Something gleamed inside the dead occultist’s chest cavity.

“Stop!” Molly shouted. “Please, stop!”

She had slipped out of the tree as he killed it, and now she lay on the ground, tears streaming from her eyes. Her hands were clapped to her ears and her face contorted with pain. He noticed that the bark that had grown over the skin of her neck, cheeks, and arms had withered and was flaking off, but that observation distracted him for only a moment from the reason for her cries and tears. It wasn’t fear that made her shout, but pain. Her head had been inside the trunk of the tree when Joe had fired most of his bullets, and the thunder of those gunshots had hurt her badly.

Joe holstered his gun and dropped to his knees beside her.

“Molly,” he said, reaching out to try to take her hands away from her ears.

She jerked away from him, but after a moment she relented. Joe was glad to see there was no blood on her hands or in her ears. He didn’t think her eardrums had been popped.

“You’re going to be okay,” he said.

Molly wiped away her tears and shook her head. “I can’t hear you.”

Joe took her hand and held it tightly. “Can you hear me at all?” he yelled, hating the way his voice carried through the sprawl of the cemetery.

Her breath hitching, she nodded, calming a little. “Some. But really muffled.”

“It’ll come back,” Joe said loudly, trying a smile.

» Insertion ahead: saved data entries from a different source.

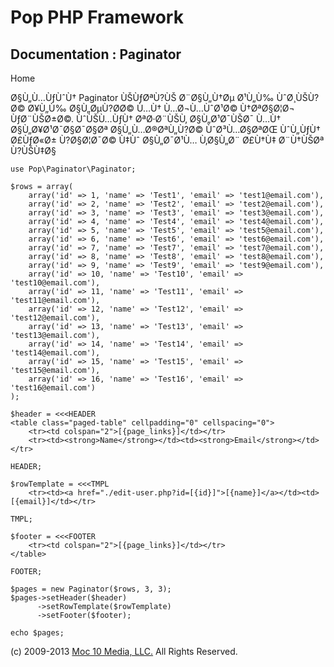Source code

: Pop PHP Framework
=================

Documentation : Paginator
-------------------------

Home

Ø§Ù„Ù…ÙƒÙˆÙ† Paginator ÙŠÙƒØªÙ?ÙŠ Ø¨Ø§Ù„Ù†Øµ Ø¹Ù„Ù‰ ÙˆØ¸ÙŠÙ?Ø© Ø¥Ù„Ù‰
Ø§Ù„ØµÙ?Ø­Ø© Ù…Ù† Ù…Ø¬Ù…ÙˆØ¹Ø© Ù†ØªØ§Ø¦Ø¬ ÙƒØ¨ÙŠØ±Ø©. ÙˆÙŠÙ…ÙƒÙ†
ØªØ·Ø¨ÙŠÙ‚ Ø§Ù„Ø¹Ø¯ÙŠØ¯ Ù…Ù† Ø§Ù„Ø¥Ø¹Ø¯Ø§Ø¯Ø§Øª Ø§Ù„Ù…Ø®ØªÙ„Ù?Ø©
ÙˆØ³Ù…Ø§ØªØŒ ÙˆÙ„ÙƒÙ† Ø£ÙƒØ«Ø± Ù?Ø§Ø¦Ø¯Ø© Ù‡Ùˆ Ø§Ù„Ø¯Ø¹Ù… Ù‚Ø§Ù„Ø¨
Ø£Ù†Ù‡ Ø¨Ù†ÙŠØª Ù?ÙŠÙ‡Ø§

    use Pop\Paginator\Paginator;

    $rows = array(
        array('id' => 1, 'name' => 'Test1', 'email' => 'test1@email.com'),
        array('id' => 2, 'name' => 'Test2', 'email' => 'test2@email.com'),
        array('id' => 3, 'name' => 'Test3', 'email' => 'test3@email.com'),
        array('id' => 4, 'name' => 'Test4', 'email' => 'test4@email.com'),
        array('id' => 5, 'name' => 'Test5', 'email' => 'test5@email.com'),
        array('id' => 6, 'name' => 'Test6', 'email' => 'test6@email.com'),
        array('id' => 7, 'name' => 'Test7', 'email' => 'test7@email.com'),
        array('id' => 8, 'name' => 'Test8', 'email' => 'test8@email.com'),
        array('id' => 9, 'name' => 'Test9', 'email' => 'test9@email.com'),
        array('id' => 10, 'name' => 'Test10', 'email' => 'test10@email.com'),
        array('id' => 11, 'name' => 'Test11', 'email' => 'test11@email.com'),
        array('id' => 12, 'name' => 'Test12', 'email' => 'test12@email.com'),
        array('id' => 13, 'name' => 'Test13', 'email' => 'test13@email.com'),
        array('id' => 14, 'name' => 'Test14', 'email' => 'test14@email.com'),
        array('id' => 15, 'name' => 'Test15', 'email' => 'test15@email.com'),
        array('id' => 16, 'name' => 'Test16', 'email' => 'test16@email.com')
    );

    $header = <<<HEADER
    <table class="paged-table" cellpadding="0" cellspacing="0">
        <tr><td colspan="2">[{page_links}]</td></tr>
        <tr><td><strong>Name</strong></td><td><strong>Email</strong></td></tr>

    HEADER;

    $rowTemplate = <<<TMPL
        <tr><td><a href="./edit-user.php?id=[{id}]">[{name}]</a></td><td>[{email}]</td></tr>

    TMPL;

    $footer = <<<FOOTER
        <tr><td colspan="2">[{page_links}]</td></tr>
    </table>

    FOOTER;

    $pages = new Paginator($rows, 3, 3);
    $pages->setHeader($header)
          ->setRowTemplate($rowTemplate)
          ->setFooter($footer);

    echo $pages;

\(c) 2009-2013 [Moc 10 Media, LLC.](http://www.moc10media.com) All
Rights Reserved.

He wasn’t very good at smiling, but Molly nodded again and seemed comforted. She clutched his hand and he helped her to stand. She pressed the heel of one hand against her forehead and he knew she must have a hell of a headache. But a headache and a little temporary hearing loss was a small price to pay for not being absorbed by the evil that had been living inside that tree, and he was sure Molly would agree.

Joe could still feel the taint of the dark magic in that tree. He felt as if it had stained him with its malignance, giving his stomach a sickly twist of nausea, and he longed for a shower. Even a swim in the river would be a relief. He gave the sky a momentary glance, hoping that the heavy, low-hanging clouds would erupt with a fresh downpour instead of the light drizzle that still misted around them.

Molly set about peeling the withered bark-skin off of her face, hands, and arms, her mouth making a little moue of disgust.

In the deepening gloom of the storm-laden afternoon, Joe heard the whistle of a bird off to his left, from a copse of trees near a row of crumbling family crypts. When he glanced back at Molly, she wore a curious expression. He turned to see what had struck her so oddly and realized she was staring at the desiccated remains of the occultist’s mummy, which were so much a part of the rotting tree’s core that it was impossible to tell where the one ended and the other began.